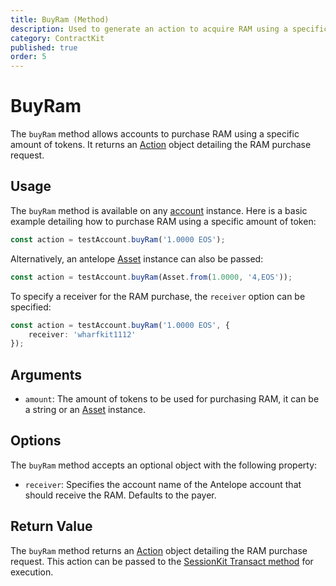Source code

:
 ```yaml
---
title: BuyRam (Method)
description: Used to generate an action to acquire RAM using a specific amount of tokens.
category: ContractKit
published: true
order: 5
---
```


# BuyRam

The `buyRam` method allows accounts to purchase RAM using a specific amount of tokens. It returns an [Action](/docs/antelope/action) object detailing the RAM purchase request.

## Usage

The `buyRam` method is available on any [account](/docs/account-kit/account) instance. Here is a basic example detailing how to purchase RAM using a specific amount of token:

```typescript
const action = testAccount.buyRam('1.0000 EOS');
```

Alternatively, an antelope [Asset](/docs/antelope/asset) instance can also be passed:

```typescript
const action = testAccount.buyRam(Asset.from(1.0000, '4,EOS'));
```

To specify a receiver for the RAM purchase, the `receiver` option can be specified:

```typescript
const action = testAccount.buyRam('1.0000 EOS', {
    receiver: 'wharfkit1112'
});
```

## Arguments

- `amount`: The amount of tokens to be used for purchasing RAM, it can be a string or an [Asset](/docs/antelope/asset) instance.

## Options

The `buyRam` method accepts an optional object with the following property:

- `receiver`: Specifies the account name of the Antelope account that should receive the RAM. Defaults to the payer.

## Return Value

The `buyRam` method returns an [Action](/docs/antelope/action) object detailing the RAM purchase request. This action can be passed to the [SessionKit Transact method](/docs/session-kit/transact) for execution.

+ + + + +

- WORK TO BE COMPLETED:
Please transcribe only the portion of the material that starts at the line containing "an [Asset](/docs/antelope/asset) instance." and runs through its last line, inclusive, exactly as given.

- ANSWER BOX:
- `amount`: The amount of tokens to be used for purchasing RAM, it can be a string or an [Asset](/docs/antelope/asset) instance.

## Options

The `buyRam` method accepts an optional object with the following property:

- `receiver`: Specifies the account name of the Antelope account that should receive the RAM. Defaults to the payer.

## Return Value

The `buyRam` method returns an [Action](/docs/antelope/action) object detailing the RAM purchase request. This action can be passed to the [SessionKit Transact method](/docs/session-kit/transact) for execution.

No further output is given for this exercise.